Tanto Peracense como Mula confían en convertir sus castillos en un motor económico fiable, dentro de una España rural envejecida y condicionada por la emigración. Un proceso que ya han llevado a cabo con éxito no pocas poblaciones que, en las últimas décadas, han apostado por transformar sus ciudadelas en establecimientos hoteleros de referencia.
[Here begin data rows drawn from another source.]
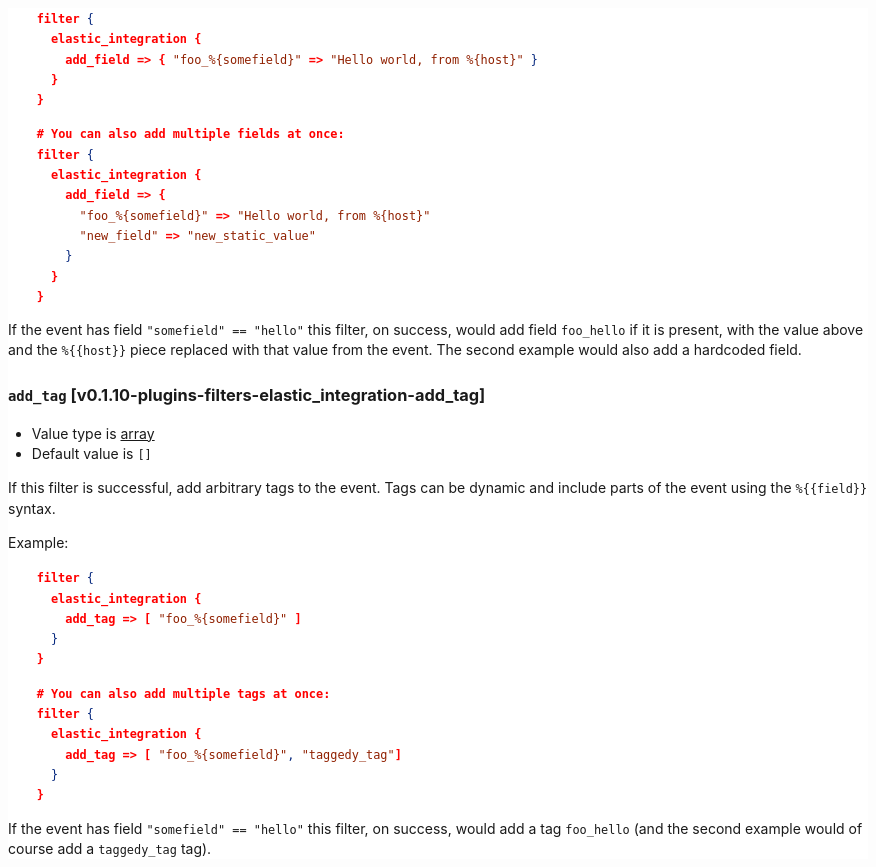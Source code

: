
 ```json
    filter {
      elastic_integration {
        add_field => { "foo_%{somefield}" => "Hello world, from %{host}" }
      }
    }
```

```json
    # You can also add multiple fields at once:
    filter {
      elastic_integration {
        add_field => {
          "foo_%{somefield}" => "Hello world, from %{host}"
          "new_field" => "new_static_value"
        }
      }
    }
```

If the event has field `"somefield" == "hello"` this filter, on success, would add field `foo_hello` if it is present, with the value above and the `%{{host}}` piece replaced with that value from the event. The second example would also add a hardcoded field.


### `add_tag` [v0.1.10-plugins-filters-elastic_integration-add_tag]

* Value type is [array](logstash://reference/configuration-file-structure.md#array)
* Default value is `[]`

If this filter is successful, add arbitrary tags to the event. Tags can be dynamic and include parts of the event using the `%{{field}}` syntax.

Example:

```json
    filter {
      elastic_integration {
        add_tag => [ "foo_%{somefield}" ]
      }
    }
```

```json
    # You can also add multiple tags at once:
    filter {
      elastic_integration {
        add_tag => [ "foo_%{somefield}", "taggedy_tag"]
      }
    }
```

If the event has field `"somefield" == "hello"` this filter, on success, would add a tag `foo_hello` (and the second example would of course add a `taggedy_tag` tag).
La fórmula la conoce especialmente bien Sigüenza (Guadalajara), cuyo extraordinario castillo abrió las puertas como parador en 1978. “Desde el punto de vista económico, la restauración del edificio ha sido muy positiva para Sigüenza, que hoy no solo tiene un montón de habitaciones, sino también espacios para celebrar congresos o conciertos”, estima Miguel Sobrino, autor del libro Castillos y murallas (La esfera, 2022). “Lo malo —continúa— es que la rehabilitación no fuera más cuidadosa desde el punto de vista arquitectónico”.
Más allá de consolidarse como el gran símbolo de Sigüenza junto con la catedral, en la intervención se cometió “un gran pecado”, que consistió en “eliminar las diferentes huellas de su historia” para “unificar el edificio en una fortaleza medieval”. Miguel Sobrino cree que el criterio utilizado, más que responder a la corriente medievalizante que germinó en el siglo XIX, tuvo que ver con lograr “la imagen simplificada que el turista espera de un castillo”. Para el investigador, la construcción de paradores en fortificaciones suele provocar serios daños en la estructura original, y pone como ejemplo la controvertida reforma llevada a cabo en Lorca (Murcia). Aunque no todo es negativo. El aprendizaje a raíz de intervenciones “destructivas y violentas” como esta última ha inspirado otras más respetuosas y creativas, como el caso de Molina de Aragón (Guadalajara). El nuevo parador —que abrirá el próximo septiembre— ha sido emplazado extramuros, como si rindiera pleitesía a su fortaleza, el símbolo en el que seguramente depositen buena parte de las expectativas de futuro.